> Exercise requirements:
Only the pictures are to be omitted; every entry beneath should otherwise be duplicated exactly.
++++ Extracted entries
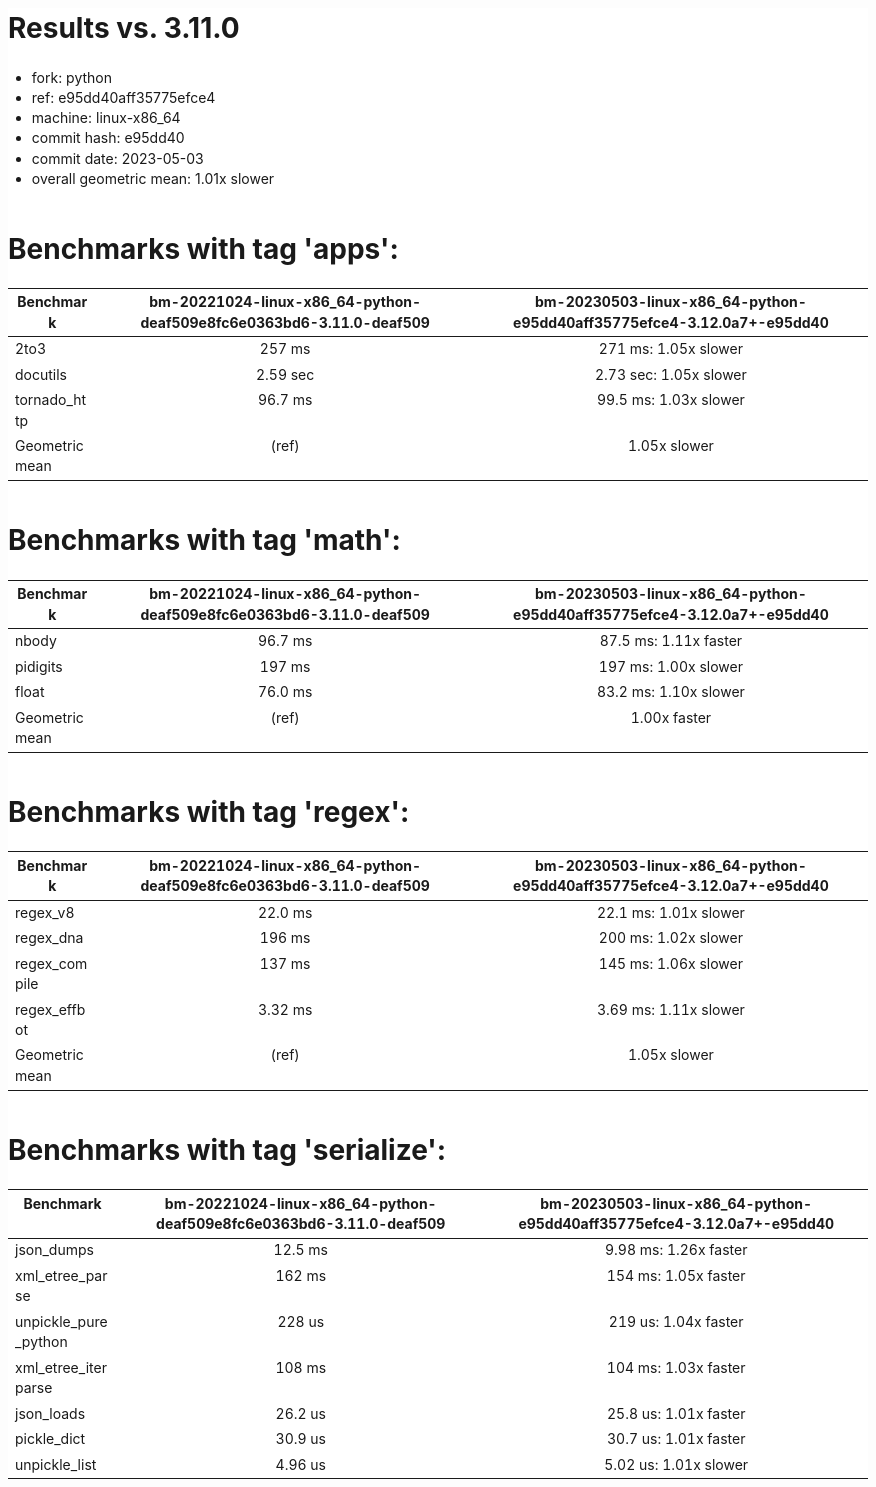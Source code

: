 
# Results vs. 3.11.0

- fork: python
- ref: e95dd40aff35775efce4
- machine: linux-x86_64
- commit hash: e95dd40
- commit date: 2023-05-03
- overall geometric mean: 1.01x slower

Benchmarks with tag 'apps':
===========================

| Benchmark      | bm-20221024-linux-x86_64-python-deaf509e8fc6e0363bd6-3.11.0-deaf509 | bm-20230503-linux-x86_64-python-e95dd40aff35775efce4-3.12.0a7+-e95dd40 |
|----------------|:-------------------------------------------------------------------:|:----------------------------------------------------------------------:|
| 2to3           | 257 ms                                                              | 271 ms: 1.05x slower                                                   |
| docutils       | 2.59 sec                                                            | 2.73 sec: 1.05x slower                                                 |
| tornado_http   | 96.7 ms                                                             | 99.5 ms: 1.03x slower                                                  |
| Geometric mean | (ref)                                                               | 1.05x slower                                                           |

Benchmarks with tag 'math':
===========================

| Benchmark      | bm-20221024-linux-x86_64-python-deaf509e8fc6e0363bd6-3.11.0-deaf509 | bm-20230503-linux-x86_64-python-e95dd40aff35775efce4-3.12.0a7+-e95dd40 |
|----------------|:-------------------------------------------------------------------:|:----------------------------------------------------------------------:|
| nbody          | 96.7 ms                                                             | 87.5 ms: 1.11x faster                                                  |
| pidigits       | 197 ms                                                              | 197 ms: 1.00x slower                                                   |
| float          | 76.0 ms                                                             | 83.2 ms: 1.10x slower                                                  |
| Geometric mean | (ref)                                                               | 1.00x faster                                                           |

Benchmarks with tag 'regex':
============================

| Benchmark      | bm-20221024-linux-x86_64-python-deaf509e8fc6e0363bd6-3.11.0-deaf509 | bm-20230503-linux-x86_64-python-e95dd40aff35775efce4-3.12.0a7+-e95dd40 |
|----------------|:-------------------------------------------------------------------:|:----------------------------------------------------------------------:|
| regex_v8       | 22.0 ms                                                             | 22.1 ms: 1.01x slower                                                  |
| regex_dna      | 196 ms                                                              | 200 ms: 1.02x slower                                                   |
| regex_compile  | 137 ms                                                              | 145 ms: 1.06x slower                                                   |
| regex_effbot   | 3.32 ms                                                             | 3.69 ms: 1.11x slower                                                  |
| Geometric mean | (ref)                                                               | 1.05x slower                                                           |

Benchmarks with tag 'serialize':
================================

| Benchmark            | bm-20221024-linux-x86_64-python-deaf509e8fc6e0363bd6-3.11.0-deaf509 | bm-20230503-linux-x86_64-python-e95dd40aff35775efce4-3.12.0a7+-e95dd40 |
|----------------------|:-------------------------------------------------------------------:|:----------------------------------------------------------------------:|
| json_dumps           | 12.5 ms                                                             | 9.98 ms: 1.26x faster                                                  |
| xml_etree_parse      | 162 ms                                                              | 154 ms: 1.05x faster                                                   |
| unpickle_pure_python | 228 us                                                              | 219 us: 1.04x faster                                                   |
| xml_etree_iterparse  | 108 ms                                                              | 104 ms: 1.03x faster                                                   |
| json_loads           | 26.2 us                                                             | 25.8 us: 1.01x faster                                                  |
| pickle_dict          | 30.9 us                                                             | 30.7 us: 1.01x faster                                                  |
| unpickle_list        | 4.96 us                                                             | 5.02 us: 1.01x slower                                                  |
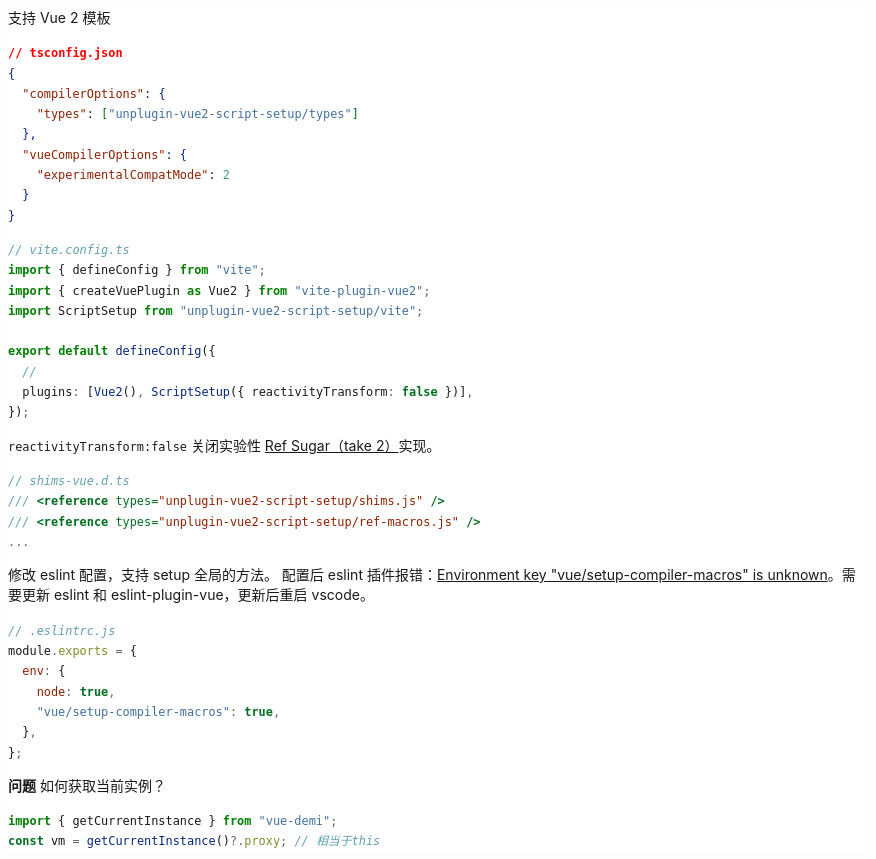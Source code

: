 支持 Vue 2 模板

```json
// tsconfig.json
{
  "compilerOptions": {
    "types": ["unplugin-vue2-script-setup/types"]
  },
  "vueCompilerOptions": {
    "experimentalCompatMode": 2
  }
}
```

```ts
// vite.config.ts
import { defineConfig } from "vite";
import { createVuePlugin as Vue2 } from "vite-plugin-vue2";
import ScriptSetup from "unplugin-vue2-script-setup/vite";

export default defineConfig({
  //
  plugins: [Vue2(), ScriptSetup({ reactivityTransform: false })],
});
```

`reactivityTransform:false` 关闭实验性 [Ref Sugar（take 2）](https://github.com/vuejs/rfcs/discussions/369)实现。

```ts
// shims-vue.d.ts
/// <reference types="unplugin-vue2-script-setup/shims.js" />
/// <reference types="unplugin-vue2-script-setup/ref-macros.js" />
...
```

修改 eslint 配置，支持 setup 全局的方法。
配置后 eslint 插件报错：[Environment key "vue/setup-compiler-macros" is unknown](https://stackoverflow.com/questions/69796772/what-is-causing-error-eslintrc-js-environment-key-vue-setup-compiler-macros/69806781)。需要更新 eslint 和 eslint-plugin-vue，更新后重启 vscode。

```js
// .eslintrc.js
module.exports = {
  env: {
    node: true,
    "vue/setup-compiler-macros": true,
  },
};
```

**问题** 如何获取当前实例？

```ts
import { getCurrentInstance } from "vue-demi";
const vm = getCurrentInstance()?.proxy; // 相当于this
```
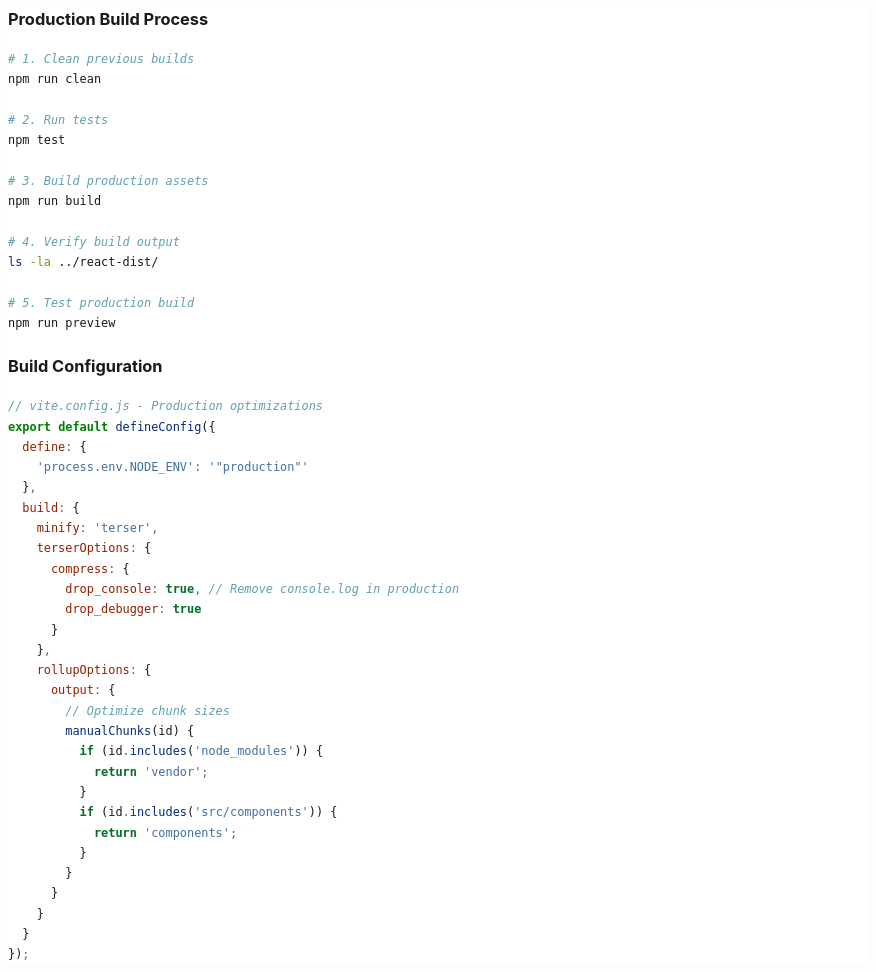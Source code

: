 ### Production Build Process

```bash
# 1. Clean previous builds
npm run clean

# 2. Run tests
npm test

# 3. Build production assets
npm run build

# 4. Verify build output
ls -la ../react-dist/

# 5. Test production build
npm run preview
```

### Build Configuration

```javascript
// vite.config.js - Production optimizations
export default defineConfig({
  define: {
    'process.env.NODE_ENV': '"production"'
  },
  build: {
    minify: 'terser',
    terserOptions: {
      compress: {
        drop_console: true, // Remove console.log in production
        drop_debugger: true
      }
    },
    rollupOptions: {
      output: {
        // Optimize chunk sizes
        manualChunks(id) {
          if (id.includes('node_modules')) {
            return 'vendor';
          }
          if (id.includes('src/components')) {
            return 'components';
          }
        }
      }
    }
  }
});
```
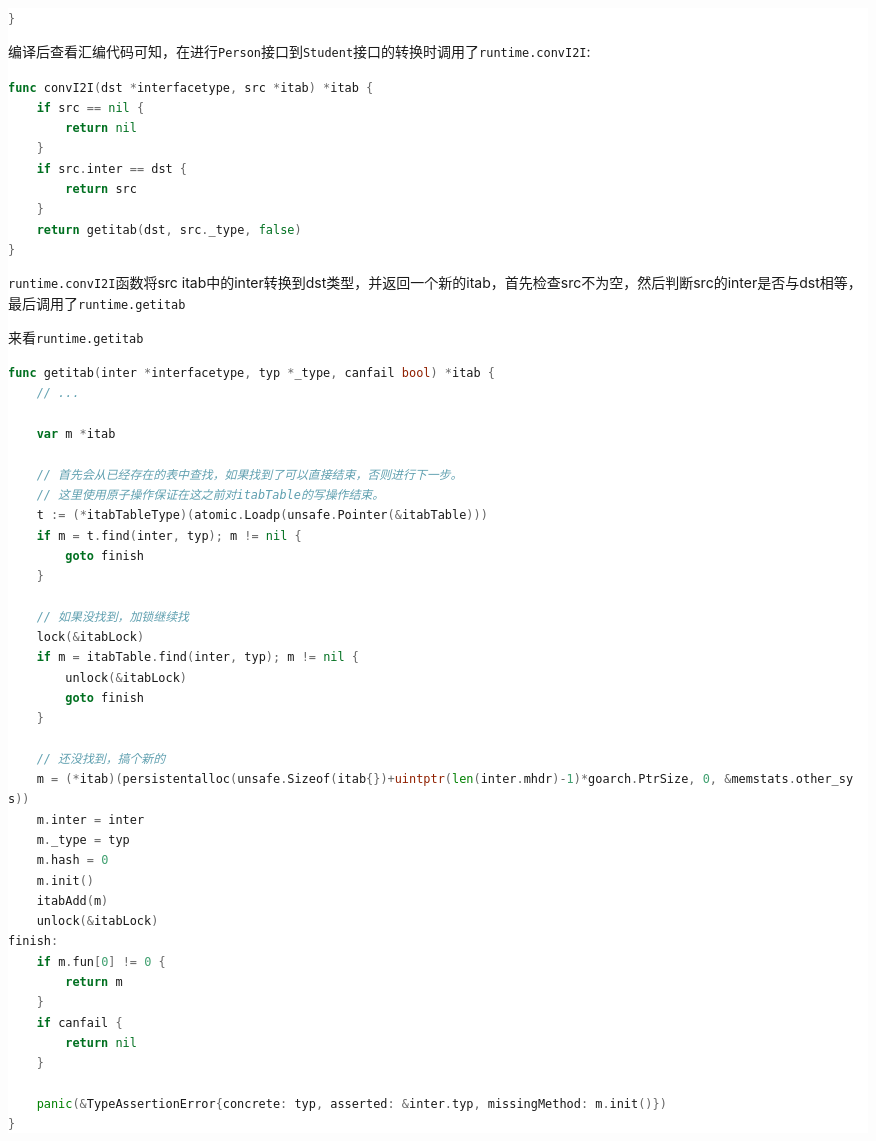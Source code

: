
 ```go
}
```

编译后查看汇编代码可知，在进行`Person`接口到`Student`接口的转换时调用了`runtime.convI2I`:
```go
func convI2I(dst *interfacetype, src *itab) *itab {
	if src == nil {
		return nil
	}
	if src.inter == dst {
		return src
	}
	return getitab(dst, src._type, false)
}
```

`runtime.convI2I`函数将src itab中的inter转换到dst类型，并返回一个新的itab，首先检查src不为空，然后判断src的inter是否与dst相等，最后调用了`runtime.getitab`

来看`runtime.getitab`
```go
func getitab(inter *interfacetype, typ *_type, canfail bool) *itab {
	// ...

	var m *itab

    // 首先会从已经存在的表中查找，如果找到了可以直接结束，否则进行下一步。
    // 这里使用原子操作保证在这之前对itabTable的写操作结束。
	t := (*itabTableType)(atomic.Loadp(unsafe.Pointer(&itabTable)))
	if m = t.find(inter, typ); m != nil {
		goto finish
	}

	// 如果没找到，加锁继续找
	lock(&itabLock)
	if m = itabTable.find(inter, typ); m != nil {
		unlock(&itabLock)
		goto finish
	}

    // 还没找到，搞个新的
	m = (*itab)(persistentalloc(unsafe.Sizeof(itab{})+uintptr(len(inter.mhdr)-1)*goarch.PtrSize, 0, &memstats.other_sys))
	m.inter = inter
	m._type = typ
	m.hash = 0
	m.init()
	itabAdd(m)
	unlock(&itabLock)
finish:
	if m.fun[0] != 0 {
		return m
	}
	if canfail {
		return nil
	}

	panic(&TypeAssertionError{concrete: typ, asserted: &inter.typ, missingMethod: m.init()})
}
```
++++++++
> Written answer:
Source code

: 
# Results vs. 3.11.0

- fork: python
- ref: e95dd40aff35775efce4
- machine: linux-x86_64
- commit hash: e95dd40
- commit date: 2023-05-03
- overall geometric mean: 1.01x slower

Benchmarks with tag 'apps':
===========================

| Benchmark      | bm-20221024-linux-x86_64-python-deaf509e8fc6e0363bd6-3.11.0-deaf509 | bm-20230503-linux-x86_64-python-e95dd40aff35775efce4-3.12.0a7+-e95dd40 |
|----------------|:-------------------------------------------------------------------:|:----------------------------------------------------------------------:|
| 2to3           | 257 ms                                                              | 271 ms: 1.05x slower                                                   |
| docutils       | 2.59 sec                                                            | 2.73 sec: 1.05x slower                                                 |
| tornado_http   | 96.7 ms                                                             | 99.5 ms: 1.03x slower                                                  |
| Geometric mean | (ref)                                                               | 1.05x slower                                                           |

Benchmarks with tag 'math':
===========================

| Benchmark      | bm-20221024-linux-x86_64-python-deaf509e8fc6e0363bd6-3.11.0-deaf509 | bm-20230503-linux-x86_64-python-e95dd40aff35775efce4-3.12.0a7+-e95dd40 |
|----------------|:-------------------------------------------------------------------:|:----------------------------------------------------------------------:|
| nbody          | 96.7 ms                                                             | 87.5 ms: 1.11x faster                                                  |
| pidigits       | 197 ms                                                              | 197 ms: 1.00x slower                                                   |
| float          | 76.0 ms                                                             | 83.2 ms: 1.10x slower                                                  |
| Geometric mean | (ref)                                                               | 1.00x faster                                                           |

Benchmarks with tag 'regex':
============================

| Benchmark      | bm-20221024-linux-x86_64-python-deaf509e8fc6e0363bd6-3.11.0-deaf509 | bm-20230503-linux-x86_64-python-e95dd40aff35775efce4-3.12.0a7+-e95dd40 |
|----------------|:-------------------------------------------------------------------:|:----------------------------------------------------------------------:|
| regex_v8       | 22.0 ms                                                             | 22.1 ms: 1.01x slower                                                  |
| regex_dna      | 196 ms                                                              | 200 ms: 1.02x slower                                                   |
| regex_compile  | 137 ms                                                              | 145 ms: 1.06x slower                                                   |
| regex_effbot   | 3.32 ms                                                             | 3.69 ms: 1.11x slower                                                  |
| Geometric mean | (ref)                                                               | 1.05x slower                                                           |

Benchmarks with tag 'serialize':
================================

| Benchmark            | bm-20221024-linux-x86_64-python-deaf509e8fc6e0363bd6-3.11.0-deaf509 | bm-20230503-linux-x86_64-python-e95dd40aff35775efce4-3.12.0a7+-e95dd40 |
|----------------------|:-------------------------------------------------------------------:|:----------------------------------------------------------------------:|
| json_dumps           | 12.5 ms                                                             | 9.98 ms: 1.26x faster                                                  |
| xml_etree_parse      | 162 ms                                                              | 154 ms: 1.05x faster                                                   |
| unpickle_pure_python | 228 us                                                              | 219 us: 1.04x faster                                                   |
| xml_etree_iterparse  | 108 ms                                                              | 104 ms: 1.03x faster                                                   |
| json_loads           | 26.2 us                                                             | 25.8 us: 1.01x faster                                                  |
| pickle_dict          | 30.9 us                                                             | 30.7 us: 1.01x faster                                                  |
| unpickle_list        | 4.96 us                                                             | 5.02 us: 1.01x slower                                                  |
Source code

: 支持 Vue 2 模板

```json
// tsconfig.json
{
  "compilerOptions": {
    "types": ["unplugin-vue2-script-setup/types"]
  },
  "vueCompilerOptions": {
    "experimentalCompatMode": 2
  }
}
```

```ts
// vite.config.ts
import { defineConfig } from "vite";
import { createVuePlugin as Vue2 } from "vite-plugin-vue2";
import ScriptSetup from "unplugin-vue2-script-setup/vite";

export default defineConfig({
  //
  plugins: [Vue2(), ScriptSetup({ reactivityTransform: false })],
});
```

`reactivityTransform:false` 关闭实验性 [Ref Sugar（take 2）](https://github.com/vuejs/rfcs/discussions/369)实现。

```ts
// shims-vue.d.ts
/// <reference types="unplugin-vue2-script-setup/shims.js" />
/// <reference types="unplugin-vue2-script-setup/ref-macros.js" />
...
```

修改 eslint 配置，支持 setup 全局的方法。
配置后 eslint 插件报错：[Environment key "vue/setup-compiler-macros" is unknown](https://stackoverflow.com/questions/69796772/what-is-causing-error-eslintrc-js-environment-key-vue-setup-compiler-macros/69806781)。需要更新 eslint 和 eslint-plugin-vue，更新后重启 vscode。

```js
// .eslintrc.js
module.exports = {
  env: {
    node: true,
    "vue/setup-compiler-macros": true,
  },
};
```

**问题** 如何获取当前实例？

```ts
import { getCurrentInstance } from "vue-demi";
const vm = getCurrentInstance()?.proxy; // 相当于this
```
Source code

: ### Production Build Process

```bash
# 1. Clean previous builds
npm run clean

# 2. Run tests
npm test

# 3. Build production assets
npm run build

# 4. Verify build output
ls -la ../react-dist/

# 5. Test production build
npm run preview
```

### Build Configuration

```javascript
// vite.config.js - Production optimizations
export default defineConfig({
  define: {
    'process.env.NODE_ENV': '"production"'
  },
  build: {
    minify: 'terser',
    terserOptions: {
      compress: {
        drop_console: true, // Remove console.log in production
        drop_debugger: true
      }
    },
    rollupOptions: {
      output: {
        // Optimize chunk sizes
        manualChunks(id) {
          if (id.includes('node_modules')) {
            return 'vendor';
          }
          if (id.includes('src/components')) {
            return 'components';
          }
        }
      }
    }
  }
});
```
Source code

:
 ```go
}
```

编译后查看汇编代码可知，在进行`Person`接口到`Student`接口的转换时调用了`runtime.convI2I`:
```go
func convI2I(dst *interfacetype, src *itab) *itab {
	if src == nil {
		return nil
	}
	if src.inter == dst {
		return src
	}
	return getitab(dst, src._type, false)
}
```

`runtime.convI2I`函数将src itab中的inter转换到dst类型，并返回一个新的itab，首先检查src不为空，然后判断src的inter是否与dst相等，最后调用了`runtime.getitab`

来看`runtime.getitab`
```go
func getitab(inter *interfacetype, typ *_type, canfail bool) *itab {
	// ...

	var m *itab

    // 首先会从已经存在的表中查找，如果找到了可以直接结束，否则进行下一步。
    // 这里使用原子操作保证在这之前对itabTable的写操作结束。
	t := (*itabTableType)(atomic.Loadp(unsafe.Pointer(&itabTable)))
	if m = t.find(inter, typ); m != nil {
		goto finish
	}

	// 如果没找到，加锁继续找
	lock(&itabLock)
	if m = itabTable.find(inter, typ); m != nil {
		unlock(&itabLock)
		goto finish
	}

    // 还没找到，搞个新的
	m = (*itab)(persistentalloc(unsafe.Sizeof(itab{})+uintptr(len(inter.mhdr)-1)*goarch.PtrSize, 0, &memstats.other_sys))
	m.inter = inter
	m._type = typ
	m.hash = 0
	m.init()
	itabAdd(m)
	unlock(&itabLock)
finish:
	if m.fun[0] != 0 {
		return m
	}
	if canfail {
		return nil
	}

	panic(&TypeAssertionError{concrete: typ, asserted: &inter.typ, missingMethod: m.init()})
}
```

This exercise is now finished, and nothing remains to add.